* Work to complete *
State the number of lines in the material below that contain the word "important", without any other text.

* Material to process *
§ §
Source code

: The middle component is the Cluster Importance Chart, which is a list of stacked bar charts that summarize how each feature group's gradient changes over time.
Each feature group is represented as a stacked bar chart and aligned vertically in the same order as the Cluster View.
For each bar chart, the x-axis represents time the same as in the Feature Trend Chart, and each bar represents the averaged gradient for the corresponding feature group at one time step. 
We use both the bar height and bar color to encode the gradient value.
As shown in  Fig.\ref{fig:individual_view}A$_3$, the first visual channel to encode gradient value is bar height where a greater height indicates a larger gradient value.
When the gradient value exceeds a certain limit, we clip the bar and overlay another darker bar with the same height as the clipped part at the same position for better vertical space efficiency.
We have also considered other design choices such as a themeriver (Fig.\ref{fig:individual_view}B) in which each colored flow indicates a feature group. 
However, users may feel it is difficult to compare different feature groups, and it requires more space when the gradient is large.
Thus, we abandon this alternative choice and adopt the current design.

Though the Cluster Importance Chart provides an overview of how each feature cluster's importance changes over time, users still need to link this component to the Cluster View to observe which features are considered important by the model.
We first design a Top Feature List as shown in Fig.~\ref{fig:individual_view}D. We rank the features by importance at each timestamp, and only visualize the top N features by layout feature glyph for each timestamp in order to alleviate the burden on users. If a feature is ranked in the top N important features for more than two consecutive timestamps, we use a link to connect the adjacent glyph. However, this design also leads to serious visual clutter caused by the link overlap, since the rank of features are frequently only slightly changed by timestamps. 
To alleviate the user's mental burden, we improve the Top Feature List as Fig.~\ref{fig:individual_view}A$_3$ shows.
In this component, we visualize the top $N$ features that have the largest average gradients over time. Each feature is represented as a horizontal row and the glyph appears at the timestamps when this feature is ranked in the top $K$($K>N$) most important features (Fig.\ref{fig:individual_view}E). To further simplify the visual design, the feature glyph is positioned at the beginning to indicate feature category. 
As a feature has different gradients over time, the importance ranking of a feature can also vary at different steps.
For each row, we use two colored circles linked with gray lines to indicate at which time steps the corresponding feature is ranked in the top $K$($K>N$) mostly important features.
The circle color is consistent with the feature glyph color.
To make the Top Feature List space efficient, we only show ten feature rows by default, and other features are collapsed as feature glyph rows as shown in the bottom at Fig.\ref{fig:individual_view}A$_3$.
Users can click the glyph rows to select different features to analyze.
§ §
* Solution below *
4